#### Activity:
Lines from the line with "secara berurutan dan" to the line with "tahapan identifikasi ini." in the entries below, and only those, must be output exactly, with both ends included.

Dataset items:
- - - -

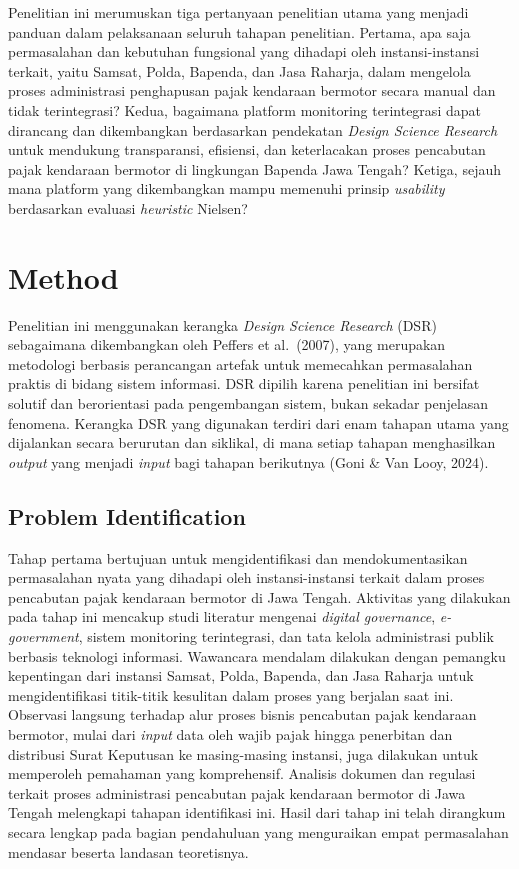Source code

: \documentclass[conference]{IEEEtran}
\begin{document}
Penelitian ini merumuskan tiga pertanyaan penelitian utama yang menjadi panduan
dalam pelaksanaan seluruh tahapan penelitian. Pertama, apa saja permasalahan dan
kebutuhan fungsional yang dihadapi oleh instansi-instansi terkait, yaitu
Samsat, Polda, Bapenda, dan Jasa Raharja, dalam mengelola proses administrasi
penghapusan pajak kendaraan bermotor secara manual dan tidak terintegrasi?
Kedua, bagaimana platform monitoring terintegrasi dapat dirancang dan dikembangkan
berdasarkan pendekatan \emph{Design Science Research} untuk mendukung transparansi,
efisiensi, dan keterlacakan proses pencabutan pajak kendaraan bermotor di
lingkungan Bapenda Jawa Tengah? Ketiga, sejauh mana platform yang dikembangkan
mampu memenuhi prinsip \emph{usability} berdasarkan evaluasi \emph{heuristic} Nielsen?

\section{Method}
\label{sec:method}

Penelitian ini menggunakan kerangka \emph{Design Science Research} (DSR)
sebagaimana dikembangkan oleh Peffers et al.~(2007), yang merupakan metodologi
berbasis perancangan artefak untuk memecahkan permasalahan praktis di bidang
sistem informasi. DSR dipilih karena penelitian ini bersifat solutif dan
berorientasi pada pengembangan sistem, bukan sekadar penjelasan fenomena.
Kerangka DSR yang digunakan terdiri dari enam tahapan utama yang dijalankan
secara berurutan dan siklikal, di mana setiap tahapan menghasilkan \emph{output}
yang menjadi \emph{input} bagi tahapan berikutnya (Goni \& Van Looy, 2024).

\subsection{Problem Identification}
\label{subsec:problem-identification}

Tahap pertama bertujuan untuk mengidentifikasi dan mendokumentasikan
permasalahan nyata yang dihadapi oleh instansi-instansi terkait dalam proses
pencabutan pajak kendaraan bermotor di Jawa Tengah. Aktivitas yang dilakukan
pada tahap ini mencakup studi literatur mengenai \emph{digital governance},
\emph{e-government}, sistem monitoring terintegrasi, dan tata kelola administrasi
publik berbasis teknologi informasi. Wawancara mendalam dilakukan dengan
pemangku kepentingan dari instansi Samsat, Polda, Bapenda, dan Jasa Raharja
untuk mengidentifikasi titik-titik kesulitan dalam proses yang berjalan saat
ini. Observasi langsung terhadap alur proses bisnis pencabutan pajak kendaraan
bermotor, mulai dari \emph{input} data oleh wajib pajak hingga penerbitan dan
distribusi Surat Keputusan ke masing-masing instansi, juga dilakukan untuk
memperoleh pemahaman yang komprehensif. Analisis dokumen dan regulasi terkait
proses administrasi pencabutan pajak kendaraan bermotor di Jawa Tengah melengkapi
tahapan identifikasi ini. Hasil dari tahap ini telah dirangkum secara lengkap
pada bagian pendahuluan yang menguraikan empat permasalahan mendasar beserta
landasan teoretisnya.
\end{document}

- - - -

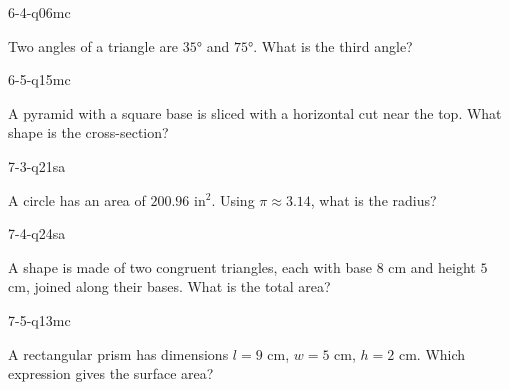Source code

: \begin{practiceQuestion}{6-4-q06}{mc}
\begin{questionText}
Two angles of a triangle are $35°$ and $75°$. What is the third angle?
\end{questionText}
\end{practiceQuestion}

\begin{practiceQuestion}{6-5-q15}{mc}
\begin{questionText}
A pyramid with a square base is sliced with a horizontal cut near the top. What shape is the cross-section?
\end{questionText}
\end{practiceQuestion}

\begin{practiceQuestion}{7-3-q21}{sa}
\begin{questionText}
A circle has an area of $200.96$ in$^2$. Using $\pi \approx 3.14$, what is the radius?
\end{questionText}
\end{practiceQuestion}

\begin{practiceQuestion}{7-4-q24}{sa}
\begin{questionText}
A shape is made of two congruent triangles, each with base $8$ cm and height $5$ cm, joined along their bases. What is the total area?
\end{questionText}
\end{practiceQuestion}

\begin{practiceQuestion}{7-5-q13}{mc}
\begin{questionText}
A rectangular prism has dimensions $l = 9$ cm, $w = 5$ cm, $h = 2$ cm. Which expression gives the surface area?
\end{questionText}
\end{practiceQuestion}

- - - -

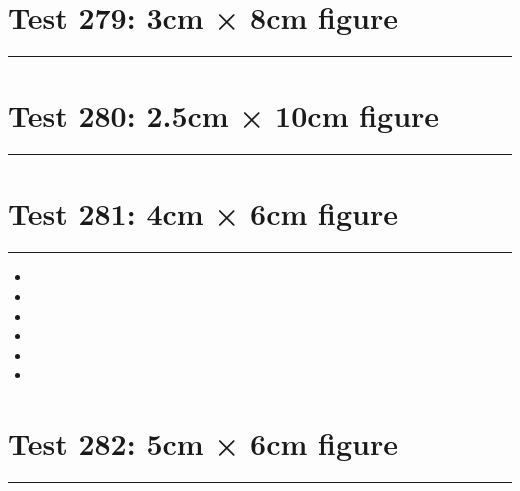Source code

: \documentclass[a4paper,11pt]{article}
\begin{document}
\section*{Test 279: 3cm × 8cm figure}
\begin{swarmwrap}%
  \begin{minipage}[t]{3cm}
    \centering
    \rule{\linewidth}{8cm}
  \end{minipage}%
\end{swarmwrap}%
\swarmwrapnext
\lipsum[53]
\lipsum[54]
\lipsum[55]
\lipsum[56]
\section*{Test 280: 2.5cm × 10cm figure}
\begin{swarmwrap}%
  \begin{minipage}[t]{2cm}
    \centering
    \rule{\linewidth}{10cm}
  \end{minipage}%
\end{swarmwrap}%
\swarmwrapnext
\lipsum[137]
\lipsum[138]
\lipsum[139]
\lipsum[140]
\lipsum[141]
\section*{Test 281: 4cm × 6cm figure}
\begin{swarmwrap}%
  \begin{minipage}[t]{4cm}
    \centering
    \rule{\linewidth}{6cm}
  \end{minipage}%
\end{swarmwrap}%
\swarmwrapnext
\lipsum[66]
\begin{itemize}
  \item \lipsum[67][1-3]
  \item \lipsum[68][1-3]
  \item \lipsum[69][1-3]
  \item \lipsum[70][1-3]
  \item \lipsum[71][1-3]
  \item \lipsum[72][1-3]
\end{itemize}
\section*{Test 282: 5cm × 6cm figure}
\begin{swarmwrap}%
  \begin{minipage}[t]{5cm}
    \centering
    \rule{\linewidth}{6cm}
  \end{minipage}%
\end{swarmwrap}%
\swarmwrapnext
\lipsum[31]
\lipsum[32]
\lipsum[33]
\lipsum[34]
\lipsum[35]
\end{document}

- - - -

#### Exercise output:
secara berurutan dan siklikal, di mana setiap tahapan menghasilkan \emph{output}
yang menjadi \emph{input} bagi tahapan berikutnya (Goni \& Van Looy, 2024).

\subsection{Problem Identification}
\label{subsec:problem-identification}

Tahap pertama bertujuan untuk mengidentifikasi dan mendokumentasikan
permasalahan nyata yang dihadapi oleh instansi-instansi terkait dalam proses
pencabutan pajak kendaraan bermotor di Jawa Tengah. Aktivitas yang dilakukan
pada tahap ini mencakup studi literatur mengenai \emph{digital governance},
\emph{e-government}, sistem monitoring terintegrasi, dan tata kelola administrasi
publik berbasis teknologi informasi. Wawancara mendalam dilakukan dengan
pemangku kepentingan dari instansi Samsat, Polda, Bapenda, dan Jasa Raharja
untuk mengidentifikasi titik-titik kesulitan dalam proses yang berjalan saat
ini. Observasi langsung terhadap alur proses bisnis pencabutan pajak kendaraan
bermotor, mulai dari \emph{input} data oleh wajib pajak hingga penerbitan dan
distribusi Surat Keputusan ke masing-masing instansi, juga dilakukan untuk
memperoleh pemahaman yang komprehensif. Analisis dokumen dan regulasi terkait
proses administrasi pencabutan pajak kendaraan bermotor di Jawa Tengah melengkapi
tahapan identifikasi ini. Hasil dari tahap ini telah dirangkum secara lengkap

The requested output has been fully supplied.